東吳大學物理系的通識教室裡,道具多得像個小小雜技團,牆邊有鏽色的無殼熱水器、黑板旁有白色的秋千,至於講台頂上的「天車」,陳秋民開玩笑地說,是要拿來吊上課愛講話的學生。
這位物理系的副教授,親手設計各種可以演示的教具,把抽象的物理現象以生活中常見的用品轉化成有趣的遊戲,讓上過課的他系學生都忍不住想轉念物理。
以「沒有修不好的東西」為信念的陳秋民,修遍鄰居、同事、朋友的難題,「動手做」帶給他許多生活樂趣,成了大家眼中的「馬蓋先」(美國影集中的主角,以足智多謀著稱)。
不過,這個愛挑戰自己、總是隨手創造身邊素材新價值的老師,其實是因為幼時家境不好,家中九個兄弟姐妹,想玩新玩具,就拿棍子、竹片、鐵絲、原子筆管自製,養成了動手做的興趣。
陳秋民最為人津津樂道的,是一段他孵鵝的故事。二○○○年,同事在學校後山養的母鵝被野狗咬死,捨不得讓鵝蛋來不及孵化的同事,拜託他想辦法,陳秋民就嘗試自己孵鵝,最後果真成了「鵝爸爸」。

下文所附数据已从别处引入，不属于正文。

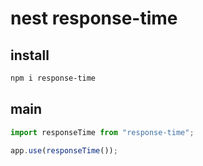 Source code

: # nest response-time

## install

```sh
npm i response-time
```

## main

```ts
import responseTime from "response-time";

app.use(responseTime());
```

「藉著燈光,看到鵝蛋裡隱隱約約有小東西在動,哇,你看到真的有生命出現,更覺得一定要負起責任!」說著說著,陳秋民就用銅線折出了一隻鵝的形狀。這段「孵鵝記」為什麼特別讓陳秋民印象深刻?他又是怎麼用科學精神來面對宿舍鬧鬼的傳說?
以下是專訪摘要。
我拿到兩粒受精卵的鵝蛋後,先上網找資料、到處問人。電影《返家十萬里》是拿燈光去照,但其實那是會失敗的。因為燈光一照,溫度就讓蛋四周的溼度下降,因此控制溼度很重要,要在蛋旁放一盆水。此外,我將廢棄儀器裡的溫度控制器拿來運用,經過設計,溫度太高時燈就熄滅,溫度過低燈就自動打開,然後每天翻一翻蛋。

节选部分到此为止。